Return every record exactly as it appears. Leave nothing out.

___

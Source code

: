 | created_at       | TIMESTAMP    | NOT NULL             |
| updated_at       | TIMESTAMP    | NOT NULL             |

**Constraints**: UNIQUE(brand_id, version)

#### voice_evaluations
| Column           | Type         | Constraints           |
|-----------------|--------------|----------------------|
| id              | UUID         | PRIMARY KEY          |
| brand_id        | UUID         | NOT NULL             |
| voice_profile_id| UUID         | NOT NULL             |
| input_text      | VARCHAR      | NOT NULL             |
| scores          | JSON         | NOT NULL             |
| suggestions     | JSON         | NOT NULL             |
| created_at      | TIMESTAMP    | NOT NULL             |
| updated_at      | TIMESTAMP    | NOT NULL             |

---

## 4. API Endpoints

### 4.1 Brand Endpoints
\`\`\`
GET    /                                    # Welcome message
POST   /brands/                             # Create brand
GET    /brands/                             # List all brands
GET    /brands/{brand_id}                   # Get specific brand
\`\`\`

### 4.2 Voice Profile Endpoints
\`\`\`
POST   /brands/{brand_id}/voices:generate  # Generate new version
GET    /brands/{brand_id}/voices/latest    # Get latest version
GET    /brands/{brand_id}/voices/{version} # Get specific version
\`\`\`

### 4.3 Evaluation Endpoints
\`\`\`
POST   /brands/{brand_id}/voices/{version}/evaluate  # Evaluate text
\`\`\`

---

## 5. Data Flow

___

## EXERCISE RESPONSE
Source code

: | created_at       | TIMESTAMP    | NOT NULL             |
| updated_at       | TIMESTAMP    | NOT NULL             |

**Constraints**: UNIQUE(brand_id, version)

#### voice_evaluations
| Column           | Type         | Constraints           |
|-----------------|--------------|----------------------|
| id              | UUID         | PRIMARY KEY          |
| brand_id        | UUID         | NOT NULL             |
| voice_profile_id| UUID         | NOT NULL             |
| input_text      | VARCHAR      | NOT NULL             |
| scores          | JSON         | NOT NULL             |
| suggestions     | JSON         | NOT NULL             |
| created_at      | TIMESTAMP    | NOT NULL             |
| updated_at      | TIMESTAMP    | NOT NULL             |

---

## 4. API Endpoints

### 4.1 Brand Endpoints
\`\`\`
GET    /                                    # Welcome message
POST   /brands/                             # Create brand
GET    /brands/                             # List all brands
GET    /brands/{brand_id}                   # Get specific brand
\`\`\`

### 4.2 Voice Profile Endpoints
\`\`\`
POST   /brands/{brand_id}/voices:generate  # Generate new version
GET    /brands/{brand_id}/voices/latest    # Get latest version
GET    /brands/{brand_id}/voices/{version} # Get specific version
\`\`\`

### 4.3 Evaluation Endpoints
\`\`\`
POST   /brands/{brand_id}/voices/{version}/evaluate  # Evaluate text
\`\`\`

---

## 5. Data Flow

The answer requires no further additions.